The real best tasting colors

I quickly classified each ingredient with a color, and found the average good rating for each color. What I found shocked me. I had quantitatively and scientifically disproven the comic. Here’s what I found:

  1. blue: 51%
  2. brown: 51%
  3. orange: 50%
  4. red: 50%
  5. purple: 49%
  6. yellow: 49%
  7. black: 47%
  8. white: 47%
  9. pink: 46%
  10. green: 41%

That’s right- blue ingredients (blueberry and juniper berry) and brown ingredients (chai, chicory, coriander, cardamom, seeds of paradise, cinnamon, chocolate, peanut butter, hazelnut, pecan, bacon, bourbon, whiskey, coffee, oak, rye, maple) are the most delicious ingredients.

The overall average is 49%, so these are all clustered pretty densely. The big outlier is green (green tea, mint, lemon grass, cucumber, basil). Sorry, college parties and faux Irish pubs, but green beer is scientifically a terrible idea.

Why XKCD may be right

Or at the very least, not wrong

Okay, so there are a few significant differences between our datasets and analysis. For the most part, XKCD used personal opinions, putting coffee quite low, but it still acknowledges a range of taste on chocolate. This analysis is based on the tastes of thousands of people, so it is more representative (at least of English speaking homebrewers).

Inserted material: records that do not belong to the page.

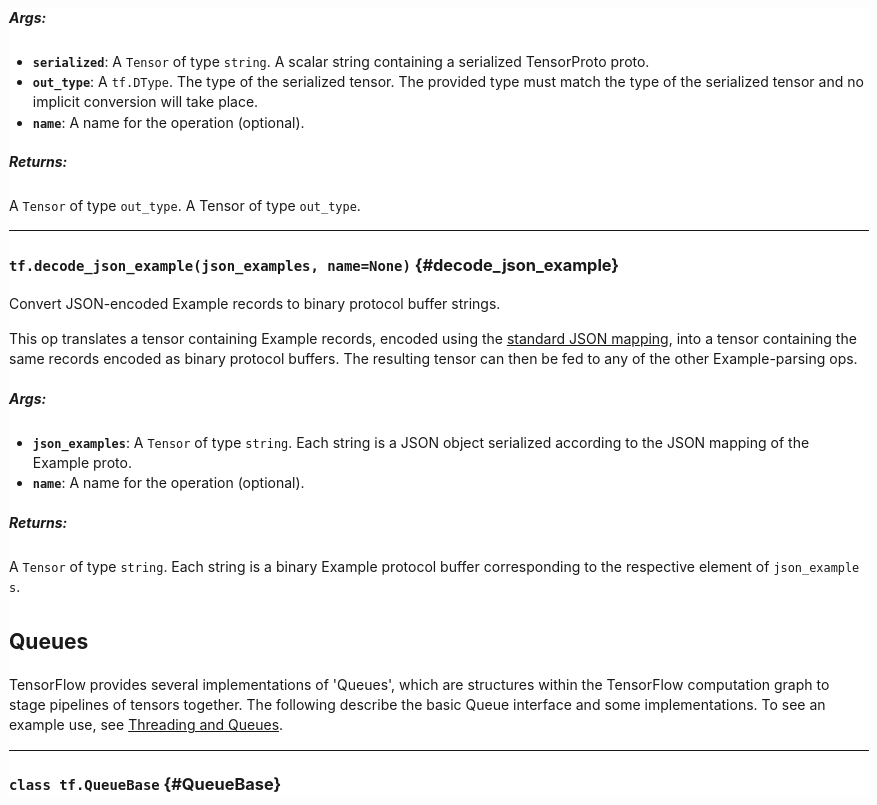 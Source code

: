 ##### Args:


*  <b>`serialized`</b>: A `Tensor` of type `string`.
    A scalar string containing a serialized TensorProto proto.
*  <b>`out_type`</b>: A `tf.DType`.
    The type of the serialized tensor.  The provided type must match the
    type of the serialized tensor and no implicit conversion will take place.
*  <b>`name`</b>: A name for the operation (optional).

##### Returns:

  A `Tensor` of type `out_type`. A Tensor of type `out_type`.


- - -

### `tf.decode_json_example(json_examples, name=None)` {#decode_json_example}

Convert JSON-encoded Example records to binary protocol buffer strings.

This op translates a tensor containing Example records, encoded using
the [standard JSON
mapping](https://developers.google.com/protocol-buffers/docs/proto3#json),
into a tensor containing the same records encoded as binary protocol
buffers. The resulting tensor can then be fed to any of the other
Example-parsing ops.

##### Args:


*  <b>`json_examples`</b>: A `Tensor` of type `string`.
    Each string is a JSON object serialized according to the JSON
    mapping of the Example proto.
*  <b>`name`</b>: A name for the operation (optional).

##### Returns:

  A `Tensor` of type `string`.
  Each string is a binary Example protocol buffer corresponding
  to the respective element of `json_examples`.



## Queues

TensorFlow provides several implementations of 'Queues', which are
structures within the TensorFlow computation graph to stage pipelines
of tensors together. The following describe the basic Queue interface
and some implementations.  To see an example use, see [Threading and
Queues](../../how_tos/threading_and_queues/index.md).

- - -

### `class tf.QueueBase` {#QueueBase}
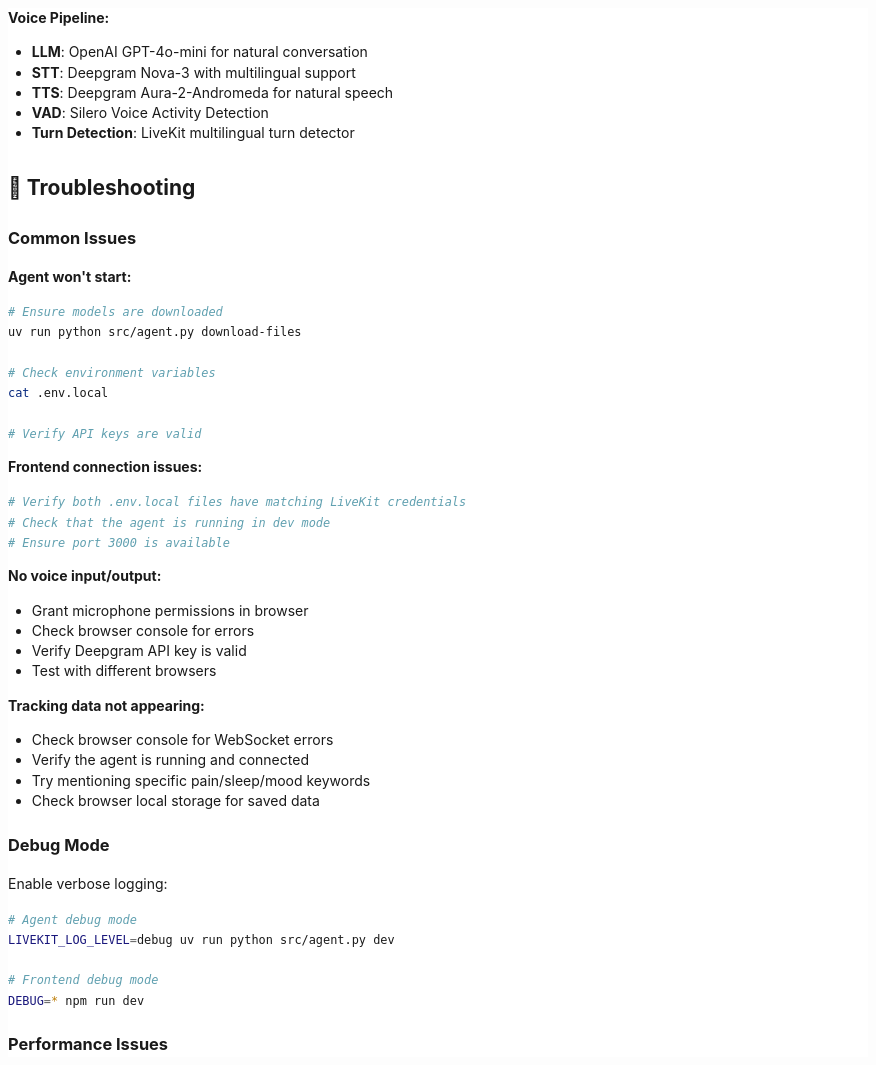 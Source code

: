 **Voice Pipeline:**
- **LLM**: OpenAI GPT-4o-mini for natural conversation
- **STT**: Deepgram Nova-3 with multilingual support
- **TTS**: Deepgram Aura-2-Andromeda for natural speech
- **VAD**: Silero Voice Activity Detection
- **Turn Detection**: LiveKit multilingual turn detector

## 🐛 Troubleshooting

### Common Issues

**Agent won't start:**
```bash
# Ensure models are downloaded
uv run python src/agent.py download-files

# Check environment variables
cat .env.local

# Verify API keys are valid
```

**Frontend connection issues:**
```bash
# Verify both .env.local files have matching LiveKit credentials
# Check that the agent is running in dev mode
# Ensure port 3000 is available
```

**No voice input/output:**
- Grant microphone permissions in browser
- Check browser console for errors
- Verify Deepgram API key is valid
- Test with different browsers

**Tracking data not appearing:**
- Check browser console for WebSocket errors
- Verify the agent is running and connected
- Try mentioning specific pain/sleep/mood keywords
- Check browser local storage for saved data

### Debug Mode

Enable verbose logging:

```bash
# Agent debug mode
LIVEKIT_LOG_LEVEL=debug uv run python src/agent.py dev

# Frontend debug mode
DEBUG=* npm run dev
```

### Performance Issues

The domain is also different for each analysis. This analysis doesn’t include creamsicles or cotton candy, and XKCD’s doesn’t include bourbon, seeds of paradise, or any number of other ingredients that are much more likely to show up in beer than in a random kitchen.

This is also a reminder that the What to Brew dataset may not always be applicable outside of the world of beer. Green ingredients are delicious. I love me some teas, and basil is amazing in a caprese salad. But in beer? Not so much.

In conclusion, eat the colors you like to eat, and drink the colors you like to drink.

Just discovering What to Brew? Explore our additions or other analysis of the dataset. And you can improve our results by voting!

 

Comments

  1. Green beer rocks. Every year at our local beer festival i have “Sign of Spring”. A local (Wiltshire UK) beer made with herbs, not food colouring. Recommended but not one of your 5 a day!

  2. The title text on the image (hover over it) makes it seem pretty clear that this was not a data based comic.

    From memory it says something like Chocolate may be subjective but the others are all objective.

  3. I’m a candy maker (YouTube.com/loftypursuits) and I can say the flavors and colors are personal. People very but also feel very passionate about what they love and hate. Do a survey on licorice black licorice specifically he will get a world of very strong opinions. Anise is one of those flavors that you love or hate.